**** Data provided

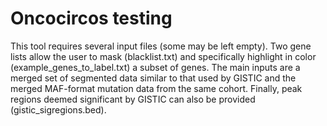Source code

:# Oncocircos testing
This tool requires several input files (some may be left empty). Two gene lists allow the user to mask (blacklist.txt) and specifically highlight in color (example_genes_to_label.txt) a subset of genes. The main inputs are a merged set of segmented data similar to that used by GISTIC and the merged MAF-format mutation data from the same cohort. Finally, peak regions deemed significant by GISTIC can also be provided (gistic_sigregions.bed).
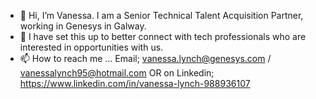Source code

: - 👋 Hi, I’m Vanessa. I am a Senior Technical Talent Acquisition Partner, working in Genesys in Galway.
- 👀 I have set this up to better connect with tech professionals who are interested in opportunities with us. 
- 📫 How to reach me ... Email; vanessa.lynch@genesys.com / vanessalynch95@hotmail.com OR on Linkedin; https://www.linkedin.com/in/vanessa-lynch-988936107

<!---
Vanessa1995/Vanessa1995 is a ✨ special ✨ repository because its `README.md` (this file) appears on your GitHub profile.
You can click the Preview link to take a look at your changes.
--->
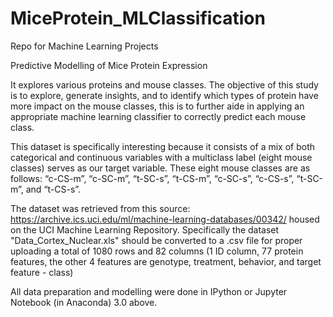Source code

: # MiceProtein_MLClassification
Repo for Machine Learning Projects

Predictive Modelling of Mice Protein Expression 

It explores various proteins and mouse classes. The objective of this study is to explore, generate insights,
and to identify which types of protein have more impact on the mouse classes, this is to further aide in applying an appropriate machine learning classifier to correctly predict each mouse class.

This dataset is specifically interesting because it consists of a mix of both categorical and continuous variables with a multiclass label (eight mouse classes) serves as our target variable.
These eight mouse classes are as follows: “c-CS-m”, “c-SC-m”, “t-SC-s”, “t-CS-m”, “c-SC-s”, “c-CS-s”, “t-SC-m”, and “t-CS-s”. 

The dataset was retrieved from this source: https://archive.ics.uci.edu/ml/machine-learning-databases/00342/ housed on the UCI Machine Learning Repository. 
Specifically the dataset "Data_Cortex_Nuclear.xls" should be converted to a .csv file for proper uploading a total of 1080 rows and 82 columns (1 ID column, 77 protein features, the other 4 features are genotype, treatment, behavior, and target feature - class)

All data preparation and modelling were done in IPython or Jupyter Notebook (in Anaconda) 3.0 above.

********

Task directions: Out of the records above, pull the lines that include the word "have".

Your solution:
- 👀 I have set this up to better connect with tech professionals who are interested in opportunities with us. 
and to identify which types of protein have more impact on the mouse classes, this is to further aide in applying an appropriate machine learning classifier to correctly predict each mouse class.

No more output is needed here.